Changes in attitudes toward smoking and driving drunk hold lessons for what's next.
The 2005 movie Thank You for Smoking features lobbyists for the tobacco, alcohol and firearms industries who meet in a bar each week and call themselves the Merchants of Death, or MOD Squad.
Since the movie, based on the satirical novel by Christopher Buckley, came out, both smoking and drunken driving have become less socially acceptable and more heavily regulated, despite industry lobbying.
These trends carry useful lessons as gun-control advocates try to mount a campaign for sensible new firearms restrictions in the wake of the horrific school shootings in Connecticut a week ago: Destructive public problems that seem intractable are not. Interest groups that seem all powerful are not. The combination of public policy and public disapproval is tremendously potent. And though hard-wired cultural norms yield slowly, they can change, and change dramatically.
Take teenage smoking and drunken driving, behaviors that were once endemic. The rates of both continued dropping last year, in some cases to historic lows.
In the early 1990s, it was tough to find any place where people didn't smoke. Smokers were welcome in bars, restaurants, hotel rooms, lobbies, offices and even in government buildings. Cigarette packs warned that smoking was dangerous, but teens, who think they'll live forever, were unimpressed. By 1997, one in every three teenagers smoked. And why wouldn't they? It was cool and sexy.
Then the world began to change. Over Big Tobacco's objections, communities began passing broad no-smoking policies. There were class action lawsuits against the industry, crackdowns on sales to minors, anti-smoking advertising aimed at teens, and huge cigarette tax increases that put smoking out of reach for cost-conscious teenagers. A cultural shift was underway. Public health advocates badgered Hollywood until smoking in movies began to decline.
Last year, 18.1% of high school students smoked — a drop of half since the 1997 peak. Where cigarettes are most expensive, thanks to high taxes, teen smoking is even less popular. In New York City, with the highest tax in the country, just 8.5% of high school students smoke.

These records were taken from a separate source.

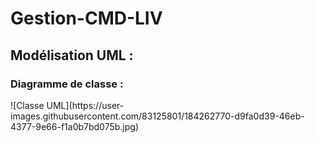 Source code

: # Gestion-CMD-LIV

<h2> Modélisation UML : </h2>
<h3> Diagramme de classe : </h3>
![Classe UML](https://user-images.githubusercontent.com/83125801/184262770-d9fa0d39-46eb-4377-9e66-f1a0b7bd075b.jpg)
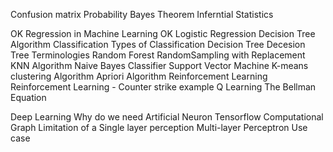 
Confusion matrix
Probability 
Bayes Theorem
Inferntial Statistics


OK Regression in Machine Learning 
OK Logistic Regression 
Decision Tree Algorithm
Classification
Types of Classification
Decision Tree
Decesion Tree Terminologies
Random Forest 
RandomSampling with Replacement 
KNN Algorithm
Naive Bayes Classifier 
Support Vector Machine
K-means clustering Algorithm
Apriori Algorithm
Reinforcement Learning 
Reinforcement Learning - Counter strike example
Q Learning 
The Bellman Equation


Deep Learning 
Why do we need Artificial Neuron
Tensorflow
Computational Graph
Limitation of a Single layer perception
Multi-layer Perceptron Use case
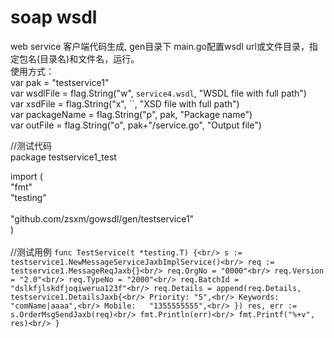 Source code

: # soap wsdl
web service 客户端代码生成, gen目录下 main.go配置wsdl url或文件目录，指定包名(目录名)和文件名，运行。</br>
使用方式：<br/>
var pak = "testservice1"<br/>
var wsdlFile = flag.String("w", `service4.wsdl`, "WSDL file with full path")<br/>
var xsdFile = flag.String("x", ``, "XSD file with full path")<br/>
var packageName = flag.String("p", pak, "Package name")<br/>
var outFile = flag.String("o", pak+"/service.go", "Output file")<br/>

//测试代码<br/>
package testservice1_test<br/>

import (<br/>
	"fmt"<br/>
	"testing"<br/>
<br/>
	"github.com/zsxm/gowsdl/gen/testservice1"<br/>
)<br/>
<br/>
//测试用例
`func TestService(t *testing.T) {<br/>
	s := testservice1.NewMessageServiceJaxbImplService()<br/>
	req := testservice1.MessageReqJaxb{}<br/>
	req.OrgNo = "0000"<br/>
	req.Version = "2.0"<br/>
	req.TypeNo = "2000"<br/>
	req.BatchId = "dslkfjlskdfjoqiwerua123f"<br/>
	req.Details = append(req.Details, testservice1.DetailsJaxb{<br/>
		Priority: "5",<br/>
		Keywords: "comName|aaaa",<br/>
		Mobile:   "1355555555",<br/>
	})
	res, err := s.OrderMsgSendJaxb(req)<br/>
	fmt.Println(err)<br/>
	fmt.Printf("%+v", res)<br/>
}`<br/>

The decline in drunken driving follows a similar trajectory. In 1980, the mother of a 13-year-old girl killed by a drunk hit-and-run driver founded Mothers Against Drunk Driving. Public attention and a shove from Congress spurred every state to raise the minimum drinking age to 21. Sobriety checkpoints and designated drivers became increasingly common.
States began requiring graduated drivers' licenses for teens, some prohibiting the newest drivers from driving late at night. Police visited schools to talk about the real-life tragedies of teens killed in drunken driving accidents, and some teens formed groups to battle risky behaviors.

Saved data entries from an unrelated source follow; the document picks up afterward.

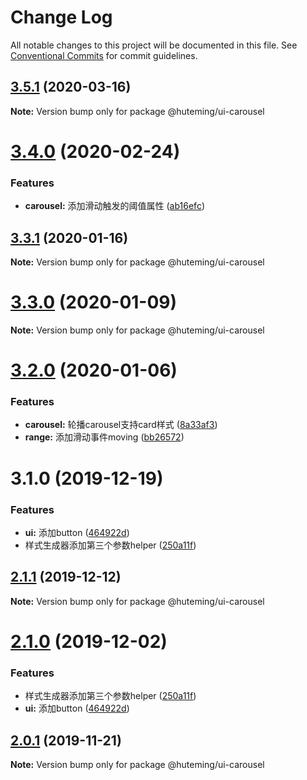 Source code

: # Change Log

All notable changes to this project will be documented in this file.
See [Conventional Commits](https://conventionalcommits.org) for commit guidelines.

## [3.5.1](https://github.com/huteming/huteming-ui/compare/v3.5.0...v3.5.1) (2020-03-16)

**Note:** Version bump only for package @huteming/ui-carousel






# [3.4.0](https://github.com/huteming/huteming-ui/compare/v3.3.6...v3.4.0) (2020-02-24)


### Features

* **carousel:** 添加滑动触发的阈值属性 ([ab16efc](https://github.com/huteming/huteming-ui/commit/ab16efcf1a91944bd6365fa26ca8062285c6af57))





## [3.3.1](https://github.com/huteming/huteming-ui/compare/v3.3.0...v3.3.1) (2020-01-16)

**Note:** Version bump only for package @huteming/ui-carousel





# [3.3.0](https://github.com/huteming/huteming-ui/compare/v3.2.0...v3.3.0) (2020-01-09)

**Note:** Version bump only for package @huteming/ui-carousel





# [3.2.0](https://github.com/huteming/huteming-ui/compare/v3.1.0...v3.2.0) (2020-01-06)


### Features

* **carousel:** 轮播carousel支持card样式 ([8a33af3](https://github.com/huteming/huteming-ui/commit/8a33af3bc5f8c12dbd490caf3c489fee810505be))
* **range:** 添加滑动事件moving ([bb26572](https://github.com/huteming/huteming-ui/commit/bb26572b4fe719607ddec7f78bfc78e1f17f0c0d))





# 3.1.0 (2019-12-19)


### Features

* **ui:** 添加button ([464922d](https://github.com/huteming/huteming-ui/commit/464922d672077e761303d87e7fd5f3fbde7e9ef1))
* 样式生成器添加第三个参数helper ([250a11f](https://github.com/huteming/huteming-ui/commit/250a11fc0e9c8078f79b979892edb2cd47ba4597))





## [2.1.1](https://github.com/huteming/huteming-ui/compare/@huteming/ui-carousel@2.1.0...@huteming/ui-carousel@2.1.1) (2019-12-12)

**Note:** Version bump only for package @huteming/ui-carousel





# [2.1.0](https://github.com/huteming/huteming-ui/compare/@huteming/ui-carousel@2.0.1...@huteming/ui-carousel@2.1.0) (2019-12-02)


### Features

* 样式生成器添加第三个参数helper ([250a11f](https://github.com/huteming/huteming-ui/commit/250a11fc0e9c8078f79b979892edb2cd47ba4597))
* **ui:** 添加button ([464922d](https://github.com/huteming/huteming-ui/commit/464922d672077e761303d87e7fd5f3fbde7e9ef1))





## [2.0.1](https://github.com/huteming/huteming-ui/compare/@huteming/ui-carousel@2.0.0...@huteming/ui-carousel@2.0.1) (2019-11-21)

**Note:** Version bump only for package @huteming/ui-carousel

Altered public attitudes produced tougher laws and changed the perception of drunken driving for adults, a message that filtered down to teens. Last year, an annual federal survey found about 10% of teens 16 and older had gotten behind the wheel drunk — a 54% drop since 1991.

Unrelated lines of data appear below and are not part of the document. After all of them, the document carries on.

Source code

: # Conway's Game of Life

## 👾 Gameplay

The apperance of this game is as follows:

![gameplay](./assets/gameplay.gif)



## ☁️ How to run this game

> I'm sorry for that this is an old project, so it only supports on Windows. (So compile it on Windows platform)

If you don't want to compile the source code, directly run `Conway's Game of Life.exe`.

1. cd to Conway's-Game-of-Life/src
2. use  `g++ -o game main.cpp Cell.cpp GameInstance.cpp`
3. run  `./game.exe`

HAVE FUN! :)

In both smoking and drinking, progress has been driven by a blend of changing public attitudes and responsive government policies.
Could the same thing happen for guns? The moment is ripe. The slaughter of 20 children ages 6 and 7 was an event so unimaginably awful that it might have created the sort of sustained public pressure that other horrific shootings have somehow never managed to build.
Here, too, there's a valuable lesson from America's history of dealing with alcohol. Even aside from constitutional considerations, attempts to outlaw handguns won't work any better than banning booze did during Prohibition. But sensible gun restrictions seem more possible than at any time since an assault-weapons ban expired in 2004. These include a broadened ban on military-style semiautomatic rifles and high-capacity clips, and background checks on all gun sales.
As the campaigns to limit smoking and drunken driving showed, however, new laws are only part of the solution. The other part has to be a change in cultural attitudes. That, for example, might put pressure on those who keep unsecured guns in their home, as the mother of the Connecticut shooter apparently did, or on states that fail to diligently report incidents of mental illness to the national background check database, the way Virginia did before the Virginia Tech shooting in 2007.
As the nation settles in for Christmas, Americans can be thankful for the remarkably good news about smoking and drunken driving. A present just as welcome in some future Christmas would be similar reductions in gun violence.